Shamanic Nights makes a personal commitment to hand crafted ‘slow fashion‘. ‘Up-cycled couture’better describes my craft work, as each garment is very carefully hand made from cut up recycled clothes found in Devon Charity Shops. Results show how recycled textiles can still be beautiful, worthy and robust when discarded prematurely.
We do not need any more ‘fast fashion’, where profits come before material resource depletion: particularly water, cotton (film ‘White gold’) & silk as well as human energy waste where internationally based workers are paid lowly for many hours hard work just so someone can buy many things cheaply, only to cast them out after a short while, due to fashion dictates.
Good quality fabrics can last many years. The only fabric which will not wear well is mixtures with acrylic or polyester, as the acrylic polymer threads always ‘catch’ and ruck up bobbly, making a garment surface look ‘worn out’ and certainly undesirable.
My unique colourful one-off bespoke casual leisure garments are available to buy online. Online Shop
Update 2018: First Sunday in the month April – October, I shall be on Exeter Quay under the old fish market as part of Inside Outside Markets.
Some Shamanic Nights garments have painted silk designs by Amelia Jane Designs on my other site, where you can find textile designs – paint on paper – remaining designs from 1990’s international freelance textile works.

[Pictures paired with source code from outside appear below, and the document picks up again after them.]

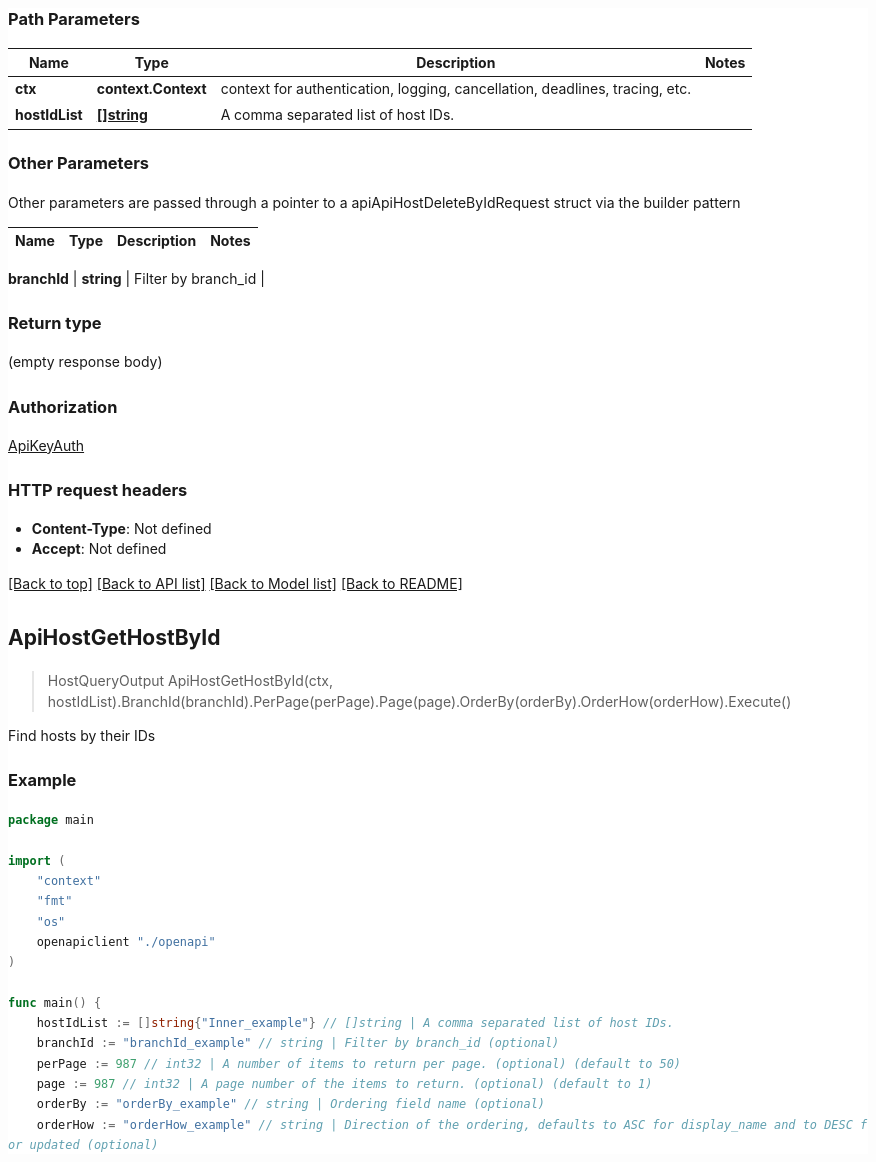 ### Path Parameters


Name | Type | Description  | Notes
------------- | ------------- | ------------- | -------------
**ctx** | **context.Context** | context for authentication, logging, cancellation, deadlines, tracing, etc.
**hostIdList** | [**[]string**](string.md) | A comma separated list of host IDs. | 

### Other Parameters

Other parameters are passed through a pointer to a apiApiHostDeleteByIdRequest struct via the builder pattern


Name | Type | Description  | Notes
------------- | ------------- | ------------- | -------------

 **branchId** | **string** | Filter by branch_id | 

### Return type

 (empty response body)

### Authorization

[ApiKeyAuth](../README.md#ApiKeyAuth)

### HTTP request headers

- **Content-Type**: Not defined
- **Accept**: Not defined

[[Back to top]](#) [[Back to API list]](../README.md#documentation-for-api-endpoints)
[[Back to Model list]](../README.md#documentation-for-models)
[[Back to README]](../README.md)


## ApiHostGetHostById

> HostQueryOutput ApiHostGetHostById(ctx, hostIdList).BranchId(branchId).PerPage(perPage).Page(page).OrderBy(orderBy).OrderHow(orderHow).Execute()

Find hosts by their IDs



### Example

```go
package main

import (
    "context"
    "fmt"
    "os"
    openapiclient "./openapi"
)

func main() {
    hostIdList := []string{"Inner_example"} // []string | A comma separated list of host IDs.
    branchId := "branchId_example" // string | Filter by branch_id (optional)
    perPage := 987 // int32 | A number of items to return per page. (optional) (default to 50)
    page := 987 // int32 | A page number of the items to return. (optional) (default to 1)
    orderBy := "orderBy_example" // string | Ordering field name (optional)
    orderHow := "orderHow_example" // string | Direction of the ordering, defaults to ASC for display_name and to DESC for updated (optional)

``` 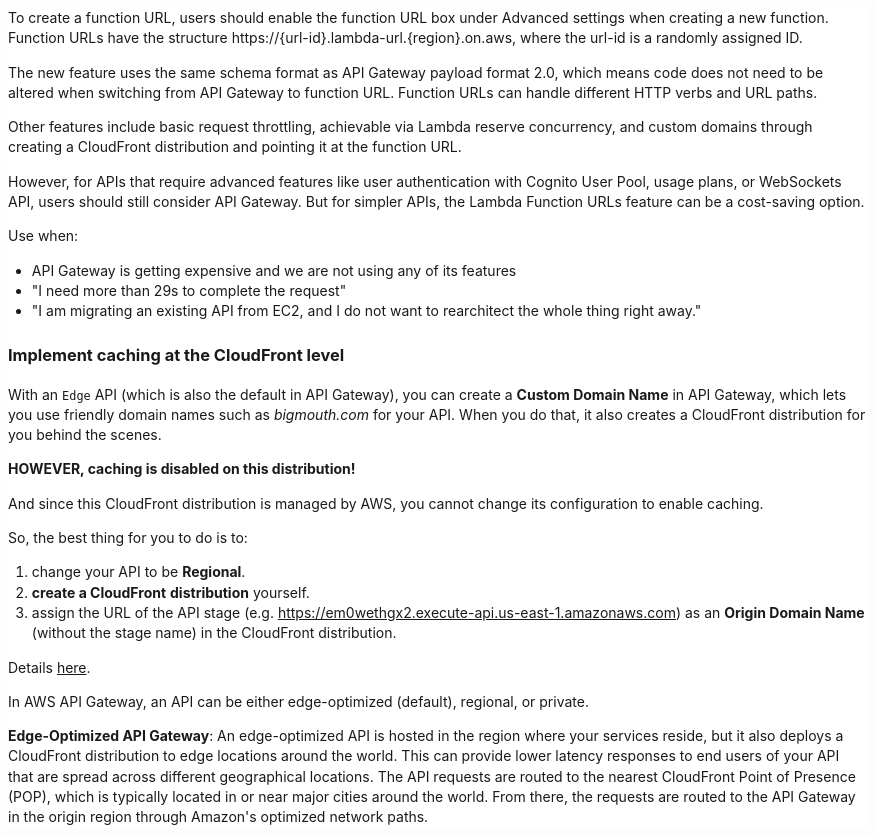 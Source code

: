 To create a function URL, users should enable the function URL box under
Advanced settings when creating a new function. Function URLs have the structure
https://{url-id}.lambda-url.{region}.on.aws, where the url-id is a randomly
assigned ID.

The new feature uses the same schema format as API Gateway payload format 2.0,
which means code does not need to be altered when switching from API Gateway to
function URL. Function URLs can handle different HTTP verbs and URL paths.

Other features include basic request throttling, achievable via Lambda reserve
concurrency, and custom domains through creating a CloudFront distribution and
pointing it at the function URL.

However, for APIs that require advanced features like user authentication with
Cognito User Pool, usage plans, or WebSockets API, users should still consider
API Gateway. But for simpler APIs, the Lambda Function URLs feature can be a
cost-saving option.

Use when:

- API Gateway is getting expensive and we are not using any of its features
- "I need more than 29s to complete the request"
- "I am migrating an existing API from EC2, and I do not want to rearchitect the
  whole thing right away."

### Implement caching at the CloudFront level

With an `Edge` API (which is also the default in API Gateway), you can create a
**Custom Domain Name** in API Gateway, which lets you use friendly domain names
such as _bigmouth.com_ for your API. When you do that, it also creates a
CloudFront distribution for you behind the scenes.

**HOWEVER, caching is disabled on this distribution!**

And since this CloudFront distribution is managed by AWS, you cannot change its
configuration to enable caching.

So, the best thing for you to do is to:

1. change your API to be **Regional**.
2. **create a CloudFront** **distribution** yourself.
3. assign the URL of the API stage (e.g.
   https://em0wethgx2.execute-api.us-east-1.amazonaws.com) as an **Origin Domain
   Name** (without the stage name) in the CloudFront distribution.

Details
[here](https://repost.aws/knowledge-center/api-gateway-cloudfront-distribution).

In AWS API Gateway, an API can be either edge-optimized (default), regional, or
private.

**Edge-Optimized API Gateway**: An edge-optimized API is hosted in the region
where your services reside, but it also deploys a CloudFront distribution to
edge locations around the world. This can provide lower latency responses to end
users of your API that are spread across different geographical locations. The
API requests are routed to the nearest CloudFront Point of Presence (POP), which
is typically located in or near major cities around the world. From there, the
requests are routed to the API Gateway in the origin region through Amazon's
optimized network paths.
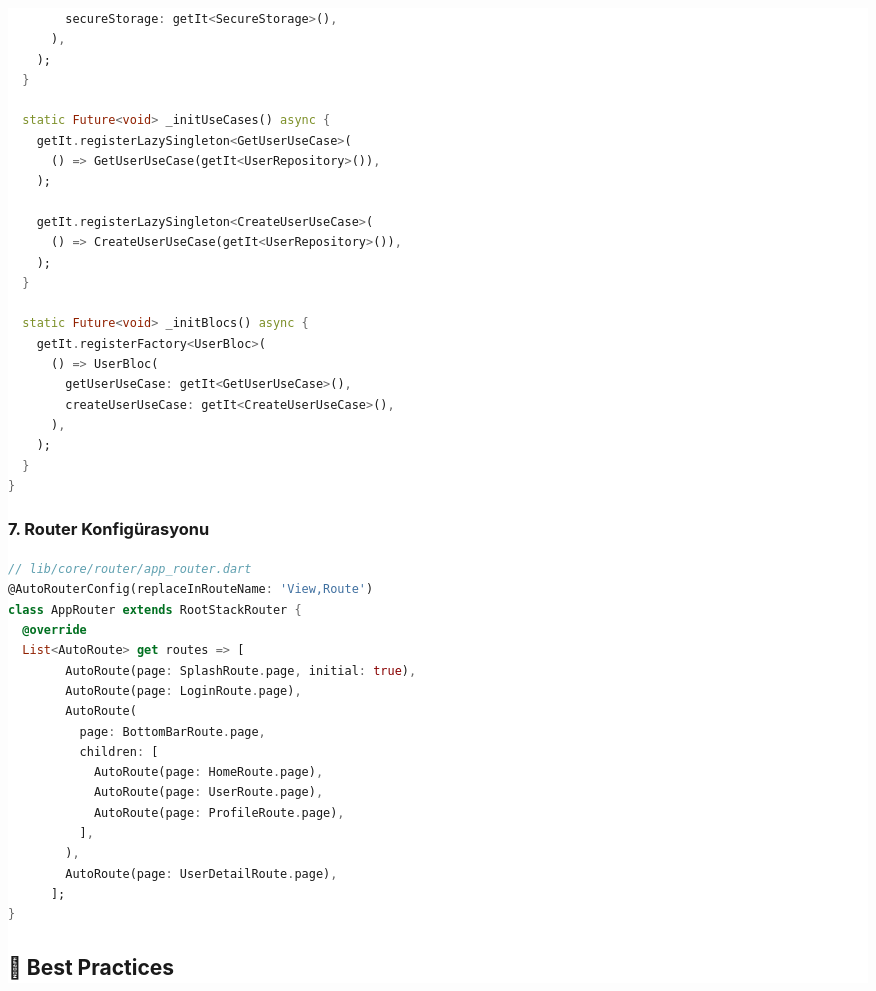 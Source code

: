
```dart
        secureStorage: getIt<SecureStorage>(),
      ),
    );
  }

  static Future<void> _initUseCases() async {
    getIt.registerLazySingleton<GetUserUseCase>(
      () => GetUserUseCase(getIt<UserRepository>()),
    );
    
    getIt.registerLazySingleton<CreateUserUseCase>(
      () => CreateUserUseCase(getIt<UserRepository>()),
    );
  }

  static Future<void> _initBlocs() async {
    getIt.registerFactory<UserBloc>(
      () => UserBloc(
        getUserUseCase: getIt<GetUserUseCase>(),
        createUserUseCase: getIt<CreateUserUseCase>(),
      ),
    );
  }
}
```

### 7. Router Konfigürasyonu

```dart
// lib/core/router/app_router.dart
@AutoRouterConfig(replaceInRouteName: 'View,Route')
class AppRouter extends RootStackRouter {
  @override
  List<AutoRoute> get routes => [
        AutoRoute(page: SplashRoute.page, initial: true),
        AutoRoute(page: LoginRoute.page),
        AutoRoute(
          page: BottomBarRoute.page,
          children: [
            AutoRoute(page: HomeRoute.page),
            AutoRoute(page: UserRoute.page),
            AutoRoute(page: ProfileRoute.page),
          ],
        ),
        AutoRoute(page: UserDetailRoute.page),
      ];
}
```

## 🎯 Best Practices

My Mission: To make beautiful casual and luxurious clothes and quilts from recycled fabrics.
Stop Landfills. Stop Water Pollution. Stop ‘Made in China’. Working Ethos.
Fast fashion has encouraged the spendthrift and waste of textile materials. So many cast-offs! I’ve noticed year on year, the plethora of higher quality fabrics donated to the ubiquitous high street charity shops. Clothes from quality brand names or clothes hardly worn at all, make it essential that the best quality dresses, skirts and T-Shirts be given an extended life.
Linens are wonderful to work with: one pair of trousers provides large pieces, as does a flared skirt. Dresses and blouses provide prints and lace. I choose good quality cotton, viscose and silk mostly, for summer dresses: with just a little polyester if a print inspires me, and for most linings.
SUSTAINABLE CLOTHING is becoming more mainstream, with increasing numbers of inspired fashion designers making clothes from UP-CYCLED and VINTAGE fabrics and sharing their ideas on Pinterest. See many creative upcyclers, along with some of mine, here: –
There has been a ground swell of interest in organic cotton; grown without pesticide use, leaving no watercourse contamination. Fertilizers are expensive for farmers in poorer countries, making crops less profitable. The Aral Sea has dried up due to the over use of its water for Uzbekistan cotton growing.
Whilst organic cotton is all the rage, cotton itself requires so much water to grow and process, that in the long run it’s not sustainable. It takes 8,500 litres to make enough cotton for a pair of jeans. This is clearly unsustainable, even immoral, when many areas of the world suffer drought.
FABRICS from high street store fashions have an incredibly long shelf life, but are sometimes discarded after one season’s wear or if the garment no longer fits. Even household fabrics are renewed more often than years ago. These fabrics and clothes are still here. Piling up in landfills. Rather than throwing away, we need to recycle all textiles as much as possible.